The dolls would creep me out no matter where they were located. Even if they sat in polished splendor on carefully wrought little rocking chairs at miniature tables rigged with tiny china cups and pots of tea I would run screaming from the room. For only one summer of my life in my childhood I played with a doll, and that was mostly because I enjoyed designing accessories and cutting them out of heavy paper. Before and after that summer, I had nothing to do with dolls. I preferred stuffed animals, plastic horses, plastic dinosaurs and Legos. Even the tiny dolls that accompanied my dollhouse were a family of humanoid raccoons.
I find antique dolls, with their disgusting matted hair and yellowed lace collars and faded dresses and unblinking eyes, unbearably gross. They sit there like corpses, or more like the waiting undead. Unbenownst to the humans striding around in perfect oblivion, these ancient playthings, who remember the touch of hands that now grip the arms of wheelchairs in nursing home mummification or rest in the slowed decomposition of satin-lined caskets, watch in fixed calculation for their moment -- the moment they will all rise up from their moldered cushions and windowsills and cabinets and rocking chairs and kill us all.
Even less than the dolls do I understand the people that comfortably keep them around. I'd rather have a collection of shrunken heads than antique dolls. The first floor window of the house next door contains at least a dozen of these silent unchildlike minions of darkness flung carelessly into their deathly repose staring up toward the office's second floor windows. Fortunately I can't see them from the reception area. But I always know they're there, with their fake or real human hair wiring out from their skulls in wisps, watching.
But even that hasn't disturbed my mind's quiet like the open window. Cindy told me it's been open since at least last summer. Through every kind of weather, every season, the window yawns, screenless, inviting the elements to eat away at humanity's attempts at stability and permanence. The window frame has grown warped and streaked with rot, the paint has worn away, and it gives the house a look of dispossession. Abandon All Hope Ye Who Enter Here.
Worst of all are the sheer white curtains that hang there, blowing sometimes into, sometimes out of, the attic room. Seeing these scraps of fabric, which look older than the dolls, moving restlessly with the winter wind sends a sort of chill up the spine. I think it's the chill of betrayal. If the house sat empty and the entire dwelling sagged under the creeping weight of time, it would carry an overall air of old sorrows and desolation; but since only this window bears evidence of dilapidation, it's somehow insidious, a canker in the hedge, the traitor slipping off while everyone finishes dinner to lead in the troops of the oppressor. A window should make a dwelling more habitable -- let in light, let air in when necessary, keep air out when necessary. This one is the sheepdog ignoring the wolves closing in on the sheep.
My coworkers and I periodically assemble to look at that window and wonder who on earth would leave it open all winter. "Doesn't that make the house really cold? Who can afford to heat it? Isn't that wall almost destroyed inside?" As cold as this winter has been, you'd think whoever foots the heating bill would have noticed that there's a leak somewhere. But then, you'd also think that they would notice the deflated wading pool swampy with algae and the rusting remains of a swingset from approximately 1983 lurking in the backyard.
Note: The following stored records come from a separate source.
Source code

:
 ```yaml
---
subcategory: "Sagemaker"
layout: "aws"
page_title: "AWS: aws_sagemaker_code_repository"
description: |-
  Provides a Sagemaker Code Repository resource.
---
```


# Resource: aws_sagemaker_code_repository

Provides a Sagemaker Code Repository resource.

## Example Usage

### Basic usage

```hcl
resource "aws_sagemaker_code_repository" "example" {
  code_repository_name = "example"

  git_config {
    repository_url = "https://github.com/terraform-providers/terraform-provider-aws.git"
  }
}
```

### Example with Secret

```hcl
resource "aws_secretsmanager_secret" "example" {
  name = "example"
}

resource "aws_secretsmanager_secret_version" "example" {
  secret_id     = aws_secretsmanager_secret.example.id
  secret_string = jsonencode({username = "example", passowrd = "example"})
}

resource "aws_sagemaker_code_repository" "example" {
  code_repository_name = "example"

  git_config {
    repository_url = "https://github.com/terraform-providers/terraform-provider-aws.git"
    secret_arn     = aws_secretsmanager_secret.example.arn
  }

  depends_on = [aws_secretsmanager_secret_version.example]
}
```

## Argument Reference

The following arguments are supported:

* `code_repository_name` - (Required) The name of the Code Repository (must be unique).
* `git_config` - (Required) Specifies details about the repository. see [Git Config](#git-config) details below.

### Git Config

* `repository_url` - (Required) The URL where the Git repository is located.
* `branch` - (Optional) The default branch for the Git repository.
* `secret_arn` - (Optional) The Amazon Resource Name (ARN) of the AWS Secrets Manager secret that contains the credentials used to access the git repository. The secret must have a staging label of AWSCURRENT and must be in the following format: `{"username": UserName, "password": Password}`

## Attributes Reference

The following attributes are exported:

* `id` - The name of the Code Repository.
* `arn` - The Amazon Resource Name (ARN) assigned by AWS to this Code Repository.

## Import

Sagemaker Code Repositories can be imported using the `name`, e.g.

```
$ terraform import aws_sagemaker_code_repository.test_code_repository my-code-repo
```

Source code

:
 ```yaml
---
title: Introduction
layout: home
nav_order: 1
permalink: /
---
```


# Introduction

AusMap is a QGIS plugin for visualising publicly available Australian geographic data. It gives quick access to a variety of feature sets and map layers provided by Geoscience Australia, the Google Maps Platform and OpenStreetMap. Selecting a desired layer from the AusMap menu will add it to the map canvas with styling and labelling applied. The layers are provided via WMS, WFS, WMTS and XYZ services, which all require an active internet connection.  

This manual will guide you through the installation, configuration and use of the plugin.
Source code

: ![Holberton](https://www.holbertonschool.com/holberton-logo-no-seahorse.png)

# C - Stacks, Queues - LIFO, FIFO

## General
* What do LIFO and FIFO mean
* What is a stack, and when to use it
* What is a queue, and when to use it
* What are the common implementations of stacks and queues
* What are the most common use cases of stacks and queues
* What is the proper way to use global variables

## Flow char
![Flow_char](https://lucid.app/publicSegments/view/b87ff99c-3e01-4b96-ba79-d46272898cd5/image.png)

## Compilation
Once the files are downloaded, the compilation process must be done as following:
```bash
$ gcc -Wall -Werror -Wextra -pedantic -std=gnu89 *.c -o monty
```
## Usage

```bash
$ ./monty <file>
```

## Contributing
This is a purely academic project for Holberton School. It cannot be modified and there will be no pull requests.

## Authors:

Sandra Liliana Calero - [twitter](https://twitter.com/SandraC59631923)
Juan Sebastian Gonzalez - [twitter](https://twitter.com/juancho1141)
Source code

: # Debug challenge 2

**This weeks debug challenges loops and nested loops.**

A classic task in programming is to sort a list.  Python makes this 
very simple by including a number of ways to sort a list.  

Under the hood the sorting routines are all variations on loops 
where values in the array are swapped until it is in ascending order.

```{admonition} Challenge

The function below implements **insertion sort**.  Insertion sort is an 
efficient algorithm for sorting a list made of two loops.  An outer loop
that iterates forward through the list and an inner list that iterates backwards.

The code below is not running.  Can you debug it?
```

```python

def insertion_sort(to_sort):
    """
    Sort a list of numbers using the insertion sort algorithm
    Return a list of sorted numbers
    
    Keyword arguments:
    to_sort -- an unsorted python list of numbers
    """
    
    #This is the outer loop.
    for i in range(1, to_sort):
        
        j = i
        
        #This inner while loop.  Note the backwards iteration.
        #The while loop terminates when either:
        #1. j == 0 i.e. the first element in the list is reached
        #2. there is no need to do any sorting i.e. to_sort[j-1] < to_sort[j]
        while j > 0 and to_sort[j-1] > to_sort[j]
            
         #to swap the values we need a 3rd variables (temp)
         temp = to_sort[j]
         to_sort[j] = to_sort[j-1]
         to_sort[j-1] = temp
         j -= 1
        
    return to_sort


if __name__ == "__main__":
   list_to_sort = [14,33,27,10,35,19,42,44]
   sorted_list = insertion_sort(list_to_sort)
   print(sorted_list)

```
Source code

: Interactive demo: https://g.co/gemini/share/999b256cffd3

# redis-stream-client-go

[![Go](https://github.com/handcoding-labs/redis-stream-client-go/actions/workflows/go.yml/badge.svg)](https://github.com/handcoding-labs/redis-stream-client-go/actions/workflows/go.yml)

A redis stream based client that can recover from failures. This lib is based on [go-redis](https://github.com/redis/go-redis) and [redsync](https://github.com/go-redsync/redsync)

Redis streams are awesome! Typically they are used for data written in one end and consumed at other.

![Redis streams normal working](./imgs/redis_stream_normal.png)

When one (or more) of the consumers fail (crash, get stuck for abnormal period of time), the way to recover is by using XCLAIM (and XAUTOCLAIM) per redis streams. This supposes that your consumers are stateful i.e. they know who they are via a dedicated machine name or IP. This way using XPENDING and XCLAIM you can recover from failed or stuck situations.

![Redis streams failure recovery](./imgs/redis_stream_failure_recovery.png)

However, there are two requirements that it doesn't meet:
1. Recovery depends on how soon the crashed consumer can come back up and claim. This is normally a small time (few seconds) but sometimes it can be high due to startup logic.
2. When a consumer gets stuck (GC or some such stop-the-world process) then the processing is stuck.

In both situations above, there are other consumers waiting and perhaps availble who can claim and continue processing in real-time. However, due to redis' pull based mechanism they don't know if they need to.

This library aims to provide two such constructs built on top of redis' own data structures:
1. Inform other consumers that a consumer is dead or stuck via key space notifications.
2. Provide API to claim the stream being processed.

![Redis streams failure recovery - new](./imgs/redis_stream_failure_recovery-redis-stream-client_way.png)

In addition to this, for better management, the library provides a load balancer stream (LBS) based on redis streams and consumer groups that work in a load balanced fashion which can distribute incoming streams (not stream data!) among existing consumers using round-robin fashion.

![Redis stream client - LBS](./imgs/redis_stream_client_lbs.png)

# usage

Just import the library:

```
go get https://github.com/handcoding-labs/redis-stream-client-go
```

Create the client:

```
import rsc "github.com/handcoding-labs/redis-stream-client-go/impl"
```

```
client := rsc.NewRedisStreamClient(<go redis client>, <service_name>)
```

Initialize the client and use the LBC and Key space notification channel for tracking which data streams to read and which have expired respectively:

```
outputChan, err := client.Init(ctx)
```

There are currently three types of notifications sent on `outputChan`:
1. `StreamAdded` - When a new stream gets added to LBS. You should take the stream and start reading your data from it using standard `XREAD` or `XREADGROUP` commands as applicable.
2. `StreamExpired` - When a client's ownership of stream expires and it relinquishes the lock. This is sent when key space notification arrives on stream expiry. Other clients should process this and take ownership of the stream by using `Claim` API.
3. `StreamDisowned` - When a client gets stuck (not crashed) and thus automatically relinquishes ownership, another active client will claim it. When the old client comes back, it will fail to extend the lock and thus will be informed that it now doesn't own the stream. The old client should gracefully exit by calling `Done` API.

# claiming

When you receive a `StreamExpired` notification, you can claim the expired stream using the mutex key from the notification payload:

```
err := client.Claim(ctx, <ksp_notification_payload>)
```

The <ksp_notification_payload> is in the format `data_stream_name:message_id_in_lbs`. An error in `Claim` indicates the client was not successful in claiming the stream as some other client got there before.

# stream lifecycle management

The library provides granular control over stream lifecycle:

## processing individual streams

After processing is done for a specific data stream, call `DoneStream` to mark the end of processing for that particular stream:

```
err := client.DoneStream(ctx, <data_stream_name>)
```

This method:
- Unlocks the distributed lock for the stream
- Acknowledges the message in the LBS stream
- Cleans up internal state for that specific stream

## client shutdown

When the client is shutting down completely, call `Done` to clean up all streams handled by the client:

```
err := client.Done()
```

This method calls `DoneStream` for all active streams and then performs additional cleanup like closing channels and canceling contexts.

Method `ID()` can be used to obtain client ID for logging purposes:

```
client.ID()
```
And yet, today Cindy noticed the miraculous: Now that winter is almost over, and after well over a year, the window is closed. The curtains still hang limp and scary on the other side of the streaked glass and rotten wood, and the room still breathes with hauntedness, but someone stopped the gap in the dam. The "brown horror" of humanity giving itself over in utter disinterest to the ravages of nature has dissipated.
Now if only someone would throw out those dolls.